**PROMPT**
Lines before the one containing "### Remove-StatusCakeHelperTestStatusCodes" are left out; output the rest of the data exactly, through the final line.

**INFORMATION GIVEN**

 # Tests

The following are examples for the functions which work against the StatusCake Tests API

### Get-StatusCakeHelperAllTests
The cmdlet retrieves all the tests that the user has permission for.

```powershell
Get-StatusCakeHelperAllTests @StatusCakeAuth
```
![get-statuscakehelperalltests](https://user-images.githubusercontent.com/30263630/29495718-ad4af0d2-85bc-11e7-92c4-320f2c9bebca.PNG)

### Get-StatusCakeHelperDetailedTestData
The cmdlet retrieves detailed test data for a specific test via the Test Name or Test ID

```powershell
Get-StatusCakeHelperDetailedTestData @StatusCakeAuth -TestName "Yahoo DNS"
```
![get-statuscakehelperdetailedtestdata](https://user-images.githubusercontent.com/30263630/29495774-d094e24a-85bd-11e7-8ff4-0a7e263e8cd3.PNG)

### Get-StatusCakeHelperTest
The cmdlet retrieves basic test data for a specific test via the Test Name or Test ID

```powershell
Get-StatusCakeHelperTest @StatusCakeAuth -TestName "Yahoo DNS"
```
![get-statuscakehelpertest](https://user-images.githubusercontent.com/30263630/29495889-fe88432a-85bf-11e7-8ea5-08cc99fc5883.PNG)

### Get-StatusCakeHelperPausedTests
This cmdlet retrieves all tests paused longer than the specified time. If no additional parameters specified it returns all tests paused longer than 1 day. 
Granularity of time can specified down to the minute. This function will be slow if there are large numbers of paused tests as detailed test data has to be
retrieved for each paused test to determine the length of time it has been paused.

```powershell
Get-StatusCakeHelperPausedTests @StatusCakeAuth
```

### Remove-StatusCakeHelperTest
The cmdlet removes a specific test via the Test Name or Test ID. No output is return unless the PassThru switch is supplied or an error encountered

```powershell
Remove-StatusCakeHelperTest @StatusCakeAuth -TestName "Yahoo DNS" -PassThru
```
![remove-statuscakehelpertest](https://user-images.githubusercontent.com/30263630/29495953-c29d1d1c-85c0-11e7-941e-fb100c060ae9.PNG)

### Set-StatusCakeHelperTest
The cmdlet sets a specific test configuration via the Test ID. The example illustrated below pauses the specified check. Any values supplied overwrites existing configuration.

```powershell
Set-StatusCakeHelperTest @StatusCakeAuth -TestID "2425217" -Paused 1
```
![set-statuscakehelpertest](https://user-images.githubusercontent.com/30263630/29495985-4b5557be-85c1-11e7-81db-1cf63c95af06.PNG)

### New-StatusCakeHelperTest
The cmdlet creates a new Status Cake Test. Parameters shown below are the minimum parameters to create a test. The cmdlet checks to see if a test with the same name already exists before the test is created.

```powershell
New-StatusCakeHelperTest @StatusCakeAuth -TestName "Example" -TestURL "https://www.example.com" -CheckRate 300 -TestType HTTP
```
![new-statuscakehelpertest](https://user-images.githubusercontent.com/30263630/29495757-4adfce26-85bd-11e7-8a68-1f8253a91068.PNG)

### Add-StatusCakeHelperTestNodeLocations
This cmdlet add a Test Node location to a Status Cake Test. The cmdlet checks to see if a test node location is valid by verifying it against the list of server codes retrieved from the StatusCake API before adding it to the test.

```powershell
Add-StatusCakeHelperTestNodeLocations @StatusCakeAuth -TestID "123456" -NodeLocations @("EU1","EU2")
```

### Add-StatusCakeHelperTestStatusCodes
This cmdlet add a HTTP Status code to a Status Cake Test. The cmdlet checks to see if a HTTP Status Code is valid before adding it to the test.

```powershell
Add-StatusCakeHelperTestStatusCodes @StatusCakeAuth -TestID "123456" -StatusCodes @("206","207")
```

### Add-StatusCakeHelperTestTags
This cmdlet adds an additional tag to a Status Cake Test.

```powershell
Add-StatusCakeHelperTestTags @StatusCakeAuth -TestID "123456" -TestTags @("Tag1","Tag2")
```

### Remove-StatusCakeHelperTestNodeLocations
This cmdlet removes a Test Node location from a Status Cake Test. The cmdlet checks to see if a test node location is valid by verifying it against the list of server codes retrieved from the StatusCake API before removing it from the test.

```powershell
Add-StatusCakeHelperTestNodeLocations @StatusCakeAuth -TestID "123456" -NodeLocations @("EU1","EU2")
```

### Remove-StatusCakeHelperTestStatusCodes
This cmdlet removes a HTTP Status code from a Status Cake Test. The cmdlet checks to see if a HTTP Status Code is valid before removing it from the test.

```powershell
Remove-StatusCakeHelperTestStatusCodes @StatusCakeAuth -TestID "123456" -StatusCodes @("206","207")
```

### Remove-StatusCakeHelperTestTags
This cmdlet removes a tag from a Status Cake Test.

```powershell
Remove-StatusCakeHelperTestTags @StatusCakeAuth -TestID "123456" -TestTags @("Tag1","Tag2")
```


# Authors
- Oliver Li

**ANSWER FOR THE TASK**
### Remove-StatusCakeHelperTestStatusCodes
This cmdlet removes a HTTP Status code from a Status Cake Test. The cmdlet checks to see if a HTTP Status Code is valid before removing it from the test.

```powershell
Remove-StatusCakeHelperTestStatusCodes @StatusCakeAuth -TestID "123456" -StatusCodes @("206","207")
```

### Remove-StatusCakeHelperTestTags
This cmdlet removes a tag from a Status Cake Test.

```powershell
Remove-StatusCakeHelperTestTags @StatusCakeAuth -TestID "123456" -TestTags @("Tag1","Tag2")
```


# Authors
- Oliver Li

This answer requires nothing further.